Filesystem joke, hilarious I know

------
willtim
I'm really confused by the choice of development process for BTRFS. First they
write huge amounts of experimental/buggy code and then spend years trying to
fix it. Reliability was obviously not the primary goal and I doubt they will
be able to retrofit it.

------
memracom
This is a bad move. More than ever we need Linux standards and this goes in
the opposite direction. It would be OK for SUSE to support btrfs as a first
class choice of filesystem but the extfs family should be the standard one.

And ZFS works just fine on Linux. If people want to use it, then the distros
should not put roadblocks in their way and that means, ZFS should also be
supported as a first class choice for servers.

Note that "support" is different from licensing and from "included in our
install repo". It is OK to have different licensing for things like this and
to install it from a non-distro repo. Look at PostgreSQL for an example of how
you can install a mission critical tool from a distro-compatible repo that is
run by the upstream project, in this case, PostgreSQL.

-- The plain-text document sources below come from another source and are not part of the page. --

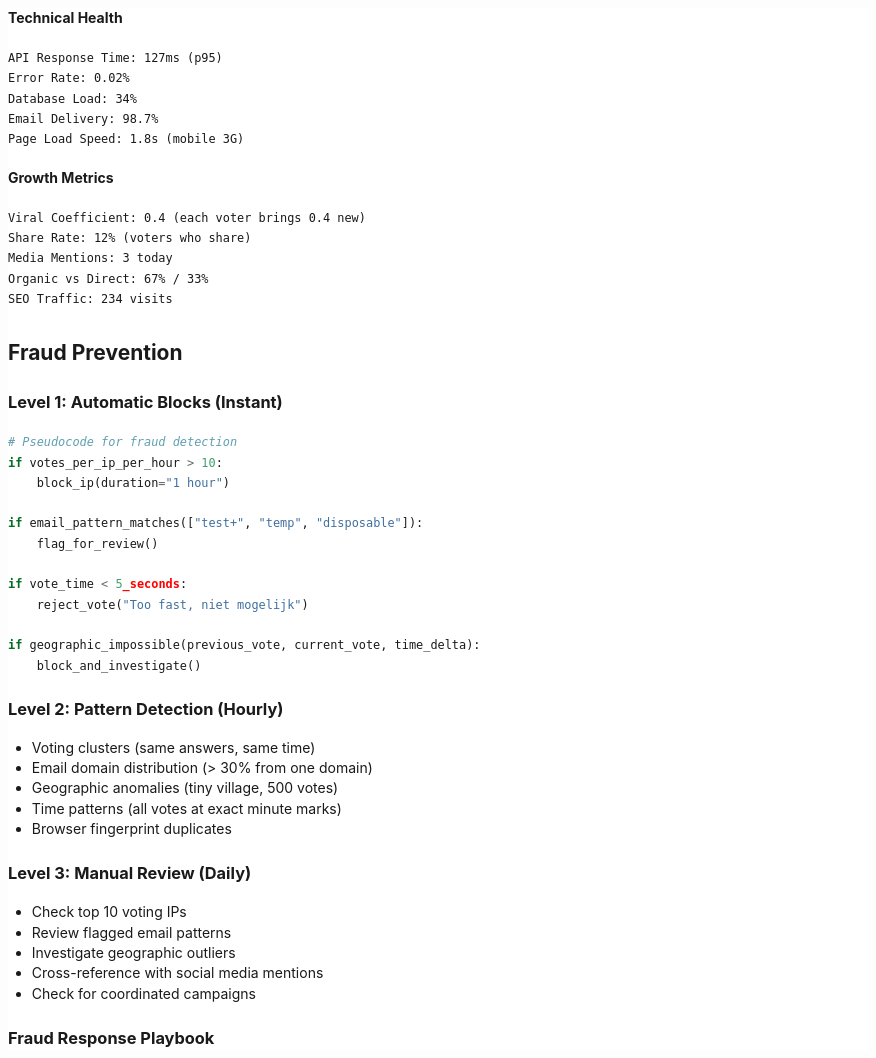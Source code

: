 #### Technical Health
```
API Response Time: 127ms (p95)
Error Rate: 0.02%
Database Load: 34%
Email Delivery: 98.7%
Page Load Speed: 1.8s (mobile 3G)
```

#### Growth Metrics
```
Viral Coefficient: 0.4 (each voter brings 0.4 new)
Share Rate: 12% (voters who share)
Media Mentions: 3 today
Organic vs Direct: 67% / 33%
SEO Traffic: 234 visits
```

## Fraud Prevention

### Level 1: Automatic Blocks (Instant)
```python
# Pseudocode for fraud detection
if votes_per_ip_per_hour > 10:
    block_ip(duration="1 hour")
    
if email_pattern_matches(["test+", "temp", "disposable"]):
    flag_for_review()
    
if vote_time < 5_seconds:
    reject_vote("Too fast, niet mogelijk")
    
if geographic_impossible(previous_vote, current_vote, time_delta):
    block_and_investigate()
```

### Level 2: Pattern Detection (Hourly)
- Voting clusters (same answers, same time)
- Email domain distribution (> 30% from one domain)
- Geographic anomalies (tiny village, 500 votes)
- Time patterns (all votes at exact minute marks)
- Browser fingerprint duplicates

### Level 3: Manual Review (Daily)
- Check top 10 voting IPs
- Review flagged email patterns
- Investigate geographic outliers
- Cross-reference with social media mentions
- Check for coordinated campaigns

### Fraud Response Playbook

But even though it comes from a different repo, it should be "supported" by
the distro to the extent that they make a best effort to help people resolve
problems. It doesn't mean that you need to be experts in every nuance of the
tool and the best way to do that is to maintain a good working relationship
with these upstream projects.

Something like ZFS or PostgreSQL are mission critical tools that use Linux as
the interface to the hardware, My comments do not apply to any random app or
utility that someone wrote for Linux. Perhaps btrfs belongs in this class but
I personally don't know since I have not used it.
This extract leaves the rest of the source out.